Exercise prompt ▸
Scan the records for the word "Chapter". Copy each line that includes it.

Saved data entries:
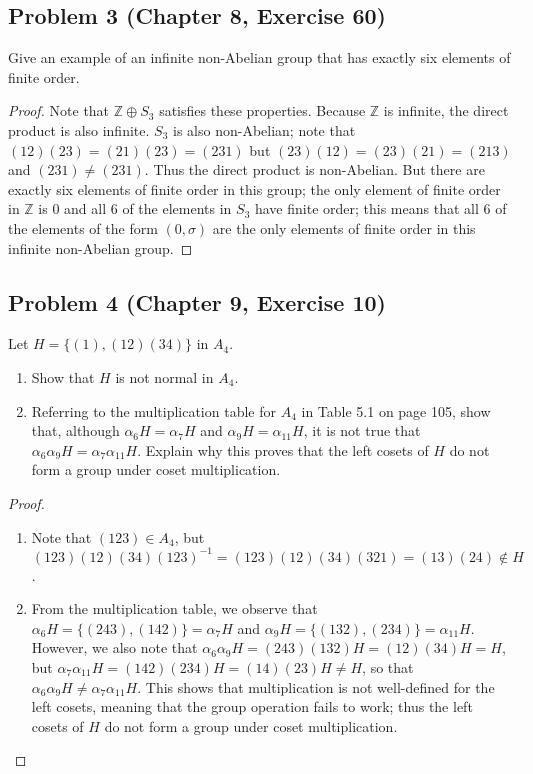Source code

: \documentclass{article}
\begin{document}
\subsection*{Problem 3 (Chapter 8, Exercise 60)}
Give an example of an infinite non-Abelian group that has exactly six elements of finite order.
\begin{proof}
Note that $\mathbb{Z} \oplus S_3$ satisfies these properties. Because $\mathbb{Z}$ is infinite, the direct product is also infinite. $S_3$ is also non-Abelian; note that $(12)(23) = (21)(23) = (231)$ but $(23)(12) = (23)(21) = (213)$ and $(231) \neq (231)$. Thus the direct product is non-Abelian. But there are exactly six elements of finite order in this group; the only element of finite order in $\mathbb{Z}$ is 0 and all 6 of the elements in $S_3$ have finite order; this means that all 6 of the elements of the form $(0, \sigma)$ are the only elements of finite order in this infinite non-Abelian group. 
\end{proof}

\subsection*{Problem 4 (Chapter 9, Exercise 10)}
Let $H = \{ (1), (12)(34)\}$ in $A_4$.
\begin{enumerate}[label=\alph*.]
    \item Show that $H$ is not normal in $A_4$.
    \item Referring to the multiplication table for $A_4$ in Table 5.1 on page 105, show that, although $\alpha_6H = \alpha_7H$ and $\alpha_9H = \alpha_{11}H$, it is not true that $\alpha_6\alpha_9H = \alpha_7\alpha_{11}H$. Explain why this proves that the left cosets of $H$ do not form a group under coset multiplication.
\end{enumerate}
\begin{proof} 
\qquad
\begin{enumerate}[label=\alph*.]
    \item Note that $(123) \in A_4$, but $(123)(12)(34)(123)^{-1} = (123)(12)(34)(321) = (13)(24) \notin H$.
    \item From the multiplication table, we observe that $\alpha_6H = \{(243), (142)\} = \alpha_7H$ and $\alpha_9H = \{(132), (234)\} = \alpha_{11}H$. However, we also note that $\alpha_6\alpha_9H = (243)(132)H = (12)(34)H = H$, but $\alpha_7\alpha_{11}H = (142)(234)H = (14)(23)H \neq H$, so that $\alpha_6\alpha_9H \neq \alpha_7\alpha_{11}H$. This shows that multiplication is not well-defined for the left cosets, meaning that the group operation fails to work; thus the left cosets of $H$ do not form a group under coset multiplication. 
\end{enumerate}
\end{proof}
\end{document}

Answer space ▸
\subsection*{Problem 3 (Chapter 8, Exercise 60)}
\subsection*{Problem 4 (Chapter 9, Exercise 10)}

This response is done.